I want to get us thinking about all of this on a Sunday when the
Lectionary centres helpfully on Abraham as father of faith. He is so for
Judaism, Christianity and Islam, the so-called Abrahamic faiths. In our first
reading from Genesis God promises to Abram I
will bless you and make your name great. So he has, as Paul says in the
second reading Abraham is the father of
us all. His faith as a Jew is in the same God we put faith in who gives life to the dead and calls into
existence the things that do not exist.
Our worship reminds us all the time of our Jewish roots. We chose
for our entrance procession an Abraham hymn used to open Synagogue worship with
last verse amended. The preface chant I sing at the Eucharistic prayer has
beauty because it traces right back to Jewish worship, as does the whole idea
of ‘eucharist’ or berakah, thanksgiving.
Let’s go back though, thinking beyond the three Abrahamic
religions to list five approaches to the varieties of religion in the world
today since we want to get our minds and hearts engaged with this key issue.

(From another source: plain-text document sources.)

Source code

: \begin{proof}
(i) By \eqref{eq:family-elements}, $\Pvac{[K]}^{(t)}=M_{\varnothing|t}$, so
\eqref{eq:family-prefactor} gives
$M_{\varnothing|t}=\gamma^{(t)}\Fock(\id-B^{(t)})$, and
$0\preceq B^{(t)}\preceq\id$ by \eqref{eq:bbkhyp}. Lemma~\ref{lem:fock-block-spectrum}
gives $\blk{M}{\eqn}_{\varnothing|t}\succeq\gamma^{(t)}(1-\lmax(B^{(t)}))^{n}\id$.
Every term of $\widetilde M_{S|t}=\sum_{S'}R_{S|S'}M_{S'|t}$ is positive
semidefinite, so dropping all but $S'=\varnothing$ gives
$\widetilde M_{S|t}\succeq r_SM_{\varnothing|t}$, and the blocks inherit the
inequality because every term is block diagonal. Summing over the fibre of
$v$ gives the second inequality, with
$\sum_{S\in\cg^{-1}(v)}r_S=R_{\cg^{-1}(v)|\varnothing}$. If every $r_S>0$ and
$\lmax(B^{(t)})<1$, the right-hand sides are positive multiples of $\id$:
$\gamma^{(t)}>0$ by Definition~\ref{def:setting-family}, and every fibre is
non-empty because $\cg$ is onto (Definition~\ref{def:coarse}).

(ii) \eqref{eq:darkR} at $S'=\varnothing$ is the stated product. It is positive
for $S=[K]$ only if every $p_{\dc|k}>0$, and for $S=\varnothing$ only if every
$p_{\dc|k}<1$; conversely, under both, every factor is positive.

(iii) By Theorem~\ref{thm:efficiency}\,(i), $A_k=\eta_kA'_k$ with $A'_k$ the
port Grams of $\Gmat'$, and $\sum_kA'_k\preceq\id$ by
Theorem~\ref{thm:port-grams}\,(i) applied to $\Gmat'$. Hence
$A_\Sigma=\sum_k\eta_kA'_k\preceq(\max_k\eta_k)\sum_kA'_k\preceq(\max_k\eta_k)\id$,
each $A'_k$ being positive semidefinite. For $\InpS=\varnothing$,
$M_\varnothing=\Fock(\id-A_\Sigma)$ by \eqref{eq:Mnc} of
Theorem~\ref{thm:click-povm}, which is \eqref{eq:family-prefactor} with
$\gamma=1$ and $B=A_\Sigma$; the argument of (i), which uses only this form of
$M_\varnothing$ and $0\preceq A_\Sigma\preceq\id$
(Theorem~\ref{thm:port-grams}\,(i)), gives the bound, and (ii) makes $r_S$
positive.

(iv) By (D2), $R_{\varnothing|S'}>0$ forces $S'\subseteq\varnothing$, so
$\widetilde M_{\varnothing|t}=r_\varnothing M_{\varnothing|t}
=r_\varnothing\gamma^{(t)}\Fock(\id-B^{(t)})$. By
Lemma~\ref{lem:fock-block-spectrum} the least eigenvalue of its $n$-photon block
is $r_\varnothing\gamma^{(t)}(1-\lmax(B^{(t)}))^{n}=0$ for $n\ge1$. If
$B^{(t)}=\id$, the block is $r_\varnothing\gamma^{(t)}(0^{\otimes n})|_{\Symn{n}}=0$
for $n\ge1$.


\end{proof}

It’s key if only because though in a sense religion is God-given it’s also
heavily man-handled – even the Christian religion - and hence the source of
division in the world.
This morning’s teaching is important since, as Hans Kung once
said, there’ll be no peace in the world without peace between religions and no
peace between religions without understanding between religions. Put this
morning down to our going for deeper understanding from a Christian vantage point.
There are five possible approaches to the existence of different
religions:
- All religions
are false
- One religion
only is true, the others completely false
- One religion
only is true, the others mere approximations or distortions
- All religions
are true in what they agree about; and false wherever they disagree
- All religions
are true and any contradictions are superficial.
‘All religions are false’
is the first approach and such is the ownership of that approach we felt it
right to run ‘Talking Points’ in Lent to help us better engage with our
detractors.
‘One religion only is true, the others
completely false’ is a view we can quickly gauge from ‘door
to door religion sales folk’, Rector excepted – I mean Jehovah’s Witnesses and
to some extent Mormons. Roman Catholics were said to hold ‘outside the church
there is no salvation’ but now clearly deny
they do so, with recent teaching accepting in some degree the baptised of any
Church and looking positively, from a salvation angle, on all who follow their
conscience.
As you can guess as a good Anglican I’m aiming for the middle
thesis that ‘one religion only is true, the others mere approximations or
distortions’. I’ll come back to this.
‘All religions are true in what they agree
about; and false wherever they disagree’ may have some truth
about it in identifying a hierarchy of truth but it is over optimistic about
the clash of truth claims there is between religions.
Lastly ‘All religions
are true and any contradictions are superficial’.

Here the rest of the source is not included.